Il provoque, mais ne se laisse pas prendre. Il rit pour mieux vous trahir sinon vous meurtrir. Son intelligence est hors norme et quasi-névrotique…

Comme vous l’aurez deviné ici, nous parlerons du Joker, l’antagoniste emblématique de l’univers gothique et super-héroïque Batman ; mais également de sa filiation avec le 22e arcane majeur du Tarot le Mat, ou le Fou. Mais d’abord, petite piqûre de rappel !

Le Joker est un personnage de fiction créé par Jerry Robinson, Bill Finger et Bob Kane, apparaissant pour la première fois dans le numéro Batman #1, édité par DC comics en 1940.

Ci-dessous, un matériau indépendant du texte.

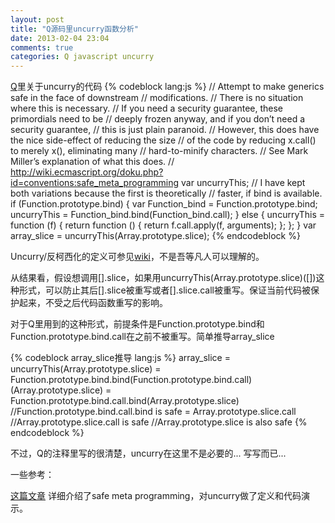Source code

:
 ```yaml
---
layout: post
title: "Q源码里uncurry函数分析"
date: 2013-02-04 23:04
comments: true
categories: Q javascript uncurry
---
```

[Q](http://documentup.com/kriskowal/q/)里关于uncurry的代码
{% codeblock lang:js %}
// Attempt to make generics safe in the face of downstream
// modifications.
// There is no situation where this is necessary.
// If you need a security guarantee, these primordials need to be
// deeply frozen anyway, and if you don’t need a security guarantee,
// this is just plain paranoid.
// However, this does have the nice side-effect of reducing the size
// of the code by reducing x.call() to merely x(), eliminating many
// hard-to-minify characters.
// See Mark Miller’s explanation of what this does.
// http://wiki.ecmascript.org/doku.php?id=conventions:safe_meta_programming
var uncurryThis;
// I have kept both variations because the first is theoretically
// faster, if bind is available.
if (Function.prototype.bind) {
    var Function_bind = Function.prototype.bind;
    uncurryThis = Function_bind.bind(Function_bind.call);
} else {
    uncurryThis = function (f) {
        return function () {
            return f.call.apply(f, arguments);
        };
    };
}
var array_slice = uncurryThis(Array.prototype.slice);
{% endcodeblock %}

Uncurry/反柯西化的定义可参见[wiki](http://en.wikipedia.org/wiki/Uncurry)，不是吾等凡人可以理解的。

从结果看，假设想调用[].slice，如果用uncurryThis(Array.prototype.slice)([])这种形式，可以防止其后[].slice被重写或者[].slice.call被重写。保证当前代码被保护起来，不受之后代码函数重写的影响。

对于Q里用到的这种形式，前提条件是Function.prototype.bind和Function.prototype.bind.call在之前不被重写。简单推导array_slice

{% codeblock array_slice推导 lang:js %}
array_slice = uncurryThis(Array.prototype.slice) 
= Function.prototype.bind.bind(Function.prototype.bind.call)(Array.prototype.slice)
= Function.prototype.bind.call.bind(Array.prototype.slice) //Function.prototype.bind.call.bind is safe
= Array.prototype.slice.call //Array.prototype.slice.call is safe
//Array.prototype.slice is also safe
{% endcodeblock %}

不过，Q的注释里写的很清楚，uncurry在这里不是必要的... 写写而已...

一些参考：

[这篇文章](http://wiki.ecmascript.org/doku.php?id=conventions:safe_meta_programming) 详细介绍了safe meta programming，对uncurry做了定义和代码演示。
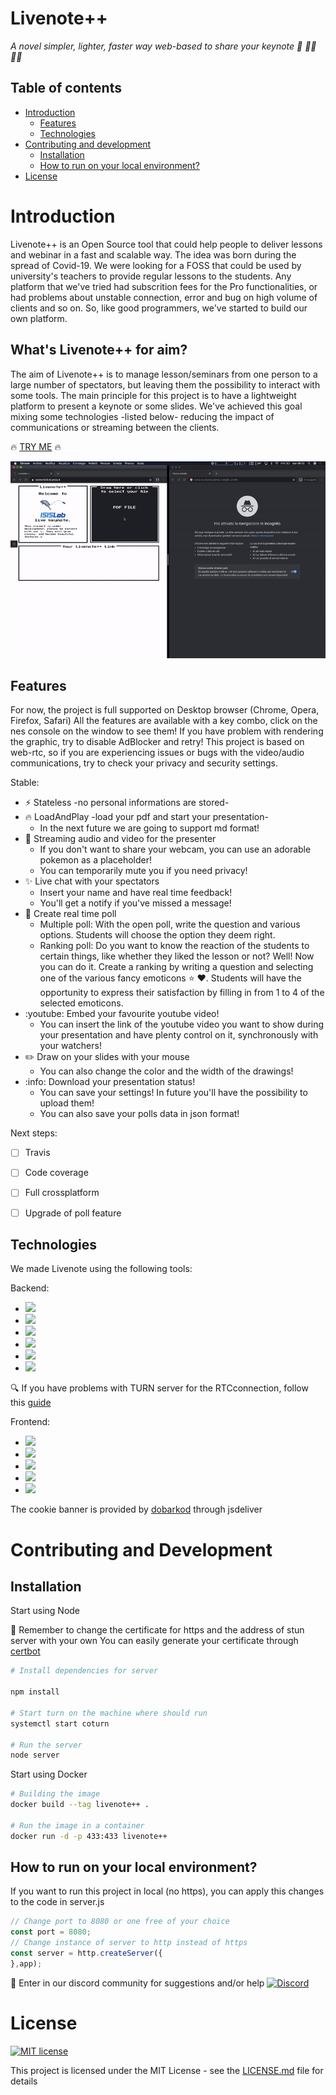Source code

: # Livenote++
_A novel simpler, lighter, faster way web-based to share your keynote 🚀 👨‍🏫 👩‍🏫_

## Table of contents
* [Introduction](#Introduction)
  * [Features](#Features)
  * [Technologies](#Technologies)
* [Contributing and development](#Contributing-and-development)
  * [Installation](#Installation)
  * [How to run on your local environment?](#How-to-run-on-your-local-environment?)
* [License](#License)

# Introduction

Livenote++ is an Open Source tool that could help people to deliver lessons and webinar in a fast and scalable way.
The idea was born during the spread of Covid-19. We were looking for a FOSS that could be used by university's teachers to provide regular lessons to the students. Any platform that we've tried had subscrition fees for the Pro functionalities, or had problems about unstable connection, error and bug on high volume of clients and so on. So, like good programmers, we've started to build our own platform.

## What's Livenote++ for aim?

The aim of Livenote++ is to manage lesson/seminars from one person to a large number of spectators, but leaving them the possibility to interact with some tools. The main principle for this project is to have a lightweight platform to present a keynote or some slides. We've achieved this goal mixing some technologies -listed below- reducing the impact of communications or streaming between the clients.

:fire: [TRY ME](https://isislab-unisa.github.io/livenote-plus-plus/) :fire: 

![preview](./public/img/livegif2.gif)

## Features

For now, the project is full supported on Desktop browser (Chrome, Opera, Firefox, Safari)
All the features are available with a key combo, click on the nes console on the window to see them!
If you have problem with rendering the graphic, try to disable AdBlocker and retry!
This project is based on web-rtc, so if you are experiencing issues or bugs with the video/audio communications, try to check your privacy and security settings.

Stable:
* :zap: Stateless -no personal informations are stored-
* :fire: LoadAndPlay -load your pdf and start your presentation-
  * In the next future we are going to support md format!
* :rocket: Streaming audio and video for the presenter
  * If you don't want to share your webcam, you can use an adorable pokemon as a placeholder!
  * You can temporarily mute you if you need privacy!
* :sparkles: Live chat with your spectators
  * Insert your name and have real time feedback!
  * You'll get a notify if you've missed a message!
* :tada: Create real time poll
  * Multiple poll: With the open poll, write the question and various options. Students will choose the option they deem right.
  * Ranking poll: Do you want to know the reaction of the students to certain things, like whether they liked the lesson or not? Well! Now you can do it. Create a ranking by writing a question and selecting one of the various fancy emoticons :star: :heart:. Students will have the opportunity to express their satisfaction by filling in from 1 to 4 of the selected emoticons.
* :youtube: Embed your favourite youtube video!
  * You can insert the link of the youtube video you want to show during your presentation and have plenty control on it, synchronously with your watchers!
* :pencil2: Draw on your slides with your mouse
  * You can also change the color and the width of the drawings!
* :info: Download your presentation status!
  * You can save your settings! In future you'll have the possibility to upload them!
  * You can also save your polls data in json format!

Next steps:
* [ ] Travis
* [ ] Code coverage
* [ ] Full crossplatform 
* [ ] Upgrade of poll feature


## Technologies

We made Livenote using the following tools:

Backend:
* ![](https://img.shields.io/badge/express-4.17.1-green)
* ![](https://img.shields.io/badge/socket.io-2.3.0-green)
* ![](https://img.shields.io/badge/dropzone-5.7.0-green)
* ![](https://img.shields.io/badge/pdf.js-2.5-green)
* ![](https://img.shields.io/badge/webrtc-1.0-green)
* ![](https://img.shields.io/badge/youtube-1.0-green)

:mag: If you have problems with TURN server for the RTCconnection, follow this [guide](https://webrtc.org/getting-started/turn-server)

Frontend:
* ![](https://img.shields.io/badge/html-1.0-green)
* ![](https://img.shields.io/badge/css-1.0-green)
* ![](https://img.shields.io/badge/nes.css-2.3.0-green)
* ![](https://img.shields.io/badge/bootstrap-3.4.1-green)
* ![](https://img.shields.io/badge/jquery-3.5.1-green)

The cookie banner is provided by [dobarkod](https://github.com/dobarkod/cookie-banner) through jsdeliver

# Contributing and Development

## Installation

Start using Node

:see_no_evil: Remember to change the certificate for https and the address of stun server with your own
You can easily generate your certificate through [certbot](https://certbot.eff.org/)

```bash
# Install dependencies for server

npm install

# Start turn on the machine where should run
systemctl start coturn

# Run the server
node server
```

Start using Docker

```bash
# Building the image
docker build --tag livenote++ .

# Run the image in a container
docker run -d -p 433:433 livenote++
```

## How to run on your local environment?

If you want to run this project in local (no https), you can apply this changes to the code in server.js

```js
// Change port to 8080 or one free of your choice
const port = 8080;
// Change instance of server to http instead of https
const server = http.createServer({ 
},app);
```

:beers: Enter in our discord community for suggestions and/or help 
<a href="https://discord.gg/BTt5fUp">![Discord](https://img.shields.io/discord/693092516286693387?logo=discord)</a>

# License
[![MIT license](https://img.shields.io/badge/License-MIT-blue.svg)](https://lbesson.mit-license.org/) 

This project is licensed under the MIT License - see the [LICENSE.md](LICENSE) file for details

Ses créateurs, imaginant un antagoniste d’exception à leur justicier, se remuent les méninges. L’inspiration initiale viendra de Robinson : imaginant un personnage ayant pour caractéristique principale un certain sens de l’humour, il pense aussitôt à la figure malicieuse des cartes à jouer. Pour compléter le visuel du personnage, Finger propose à son tour de s’inspirer de l’acteur allemand Conrad Veidt du film  » L’Homme qui rit  » (1928) réalisé par Paul Leni et tiré du roman homonyme de Victor Hugo.

Notre méchant était né !

À gauche, 1ère illustration du personnage par Jerry Robinson. À droite, l’acteur Conrad Veidt dont les créateurs se sont inspirés.

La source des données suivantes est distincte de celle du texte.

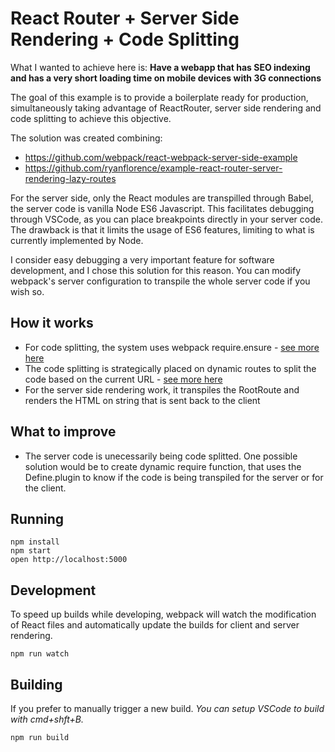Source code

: React Router + Server Side Rendering + Code Splitting
=====================================================

What I wanted to achieve here is:
**Have a webapp that has SEO indexing and has a very short loading time on mobile devices with 3G connections**

The goal of this example is to provide a boilerplate ready for
production, simultaneously taking advantage of ReactRouter, 
server side rendering and code splitting to achieve this objective.

The solution was created combining:
* https://github.com/webpack/react-webpack-server-side-example
* https://github.com/ryanflorence/example-react-router-server-rendering-lazy-routes


For the server side, only the React modules are transpilled through Babel, 
the server code is vanilla Node ES6 Javascript. This facilitates debugging
through VSCode, as you can place breakpoints directly in your server code.
The drawback is that it limits the usage of ES6 features, limiting to what is 
currently implemented by Node.

I consider easy debugging a very important feature for software development,
and I chose this solution for this reason. You can modify webpack's server 
configuration to transpile the whole server code if you wish so.

## How it works
* For code splitting, the system uses webpack require.ensure - [see more here](https://webpack.github.io/docs/code-splitting.html)
* The code splitting is strategically placed on dynamic routes to split the code based on the current URL - [see more here](https://github.com/ReactTraining/react-router/blob/master/docs/guides/DynamicRouting.md)
* For the server side rendering work, it transpiles the RootRoute and renders the HTML on string that is sent back to the client

## What to improve
* The server code is unecessarily being code splitted. 
One possible solution would be to create dynamic require function, that uses the
Define.plugin to know if the code is being transpiled for the server or for the client.


## Running

```
npm install
npm start
open http://localhost:5000
```

## Development
To speed up builds while developing, webpack will watch the modification 
of React files and automatically update the builds for client and server rendering.

```
npm run watch
```


## Building
If you prefer to manually trigger a new build. *You can setup VSCode to build with cmd+shft+B.*

```
npm run build
```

Bien que le Joker s’est offert différents liftings, du  » Killing Joke  » (1998) d’Alan Moore à la relecture de Christopher Nolan, 20 ans après, avec  » The Dark Knight  » (2008), en passant par les séries et les jeux vidéo, des dénominateurs communs caractérisent le joyeux luron. Doué d’une redoutable intelligence, le Joker est un criminel sociopathe avec un sens déformé, tordu et sadique d’humour. Ses actes n’étant pas (seulement) motivés par l’argent ou le pouvoir, mais bien souvent dans la seule volonté d’instaurer le chaos. Sa sphère d’influence est répartie sur Gotham City, et son principal adversaire est Bruce Wayne, alias Batman.

Tout un CV !

Mais revenons un peu sur quelques aspects de la création du personnage, et notamment sur l’origine de la carte à jouer.

Apparu au XIXe siècle dans les decks de cartes américains hérités de l »Euchre  » (prononcé yu-keur, ou juker ( !), jeu alsacien importé par les colons allemands, le Joker est pensé comme une carte de jeu à la fois englobante et puissante, porteuse de chance.

L‘hypothèse la plus probable et ancienne quant aux origines de cette carte particulière serait d’ailleurs liée au Mat ! Le Tarot, dit de Marseille, et remontant au XVe siècle, il est fort probable que les créateurs de la carte à jouer se soit inspirés de cette figure, les deux personnages partageant des éléments en communs tels que la tenue de troubadour, la malice ou leurs caractères insaisissables.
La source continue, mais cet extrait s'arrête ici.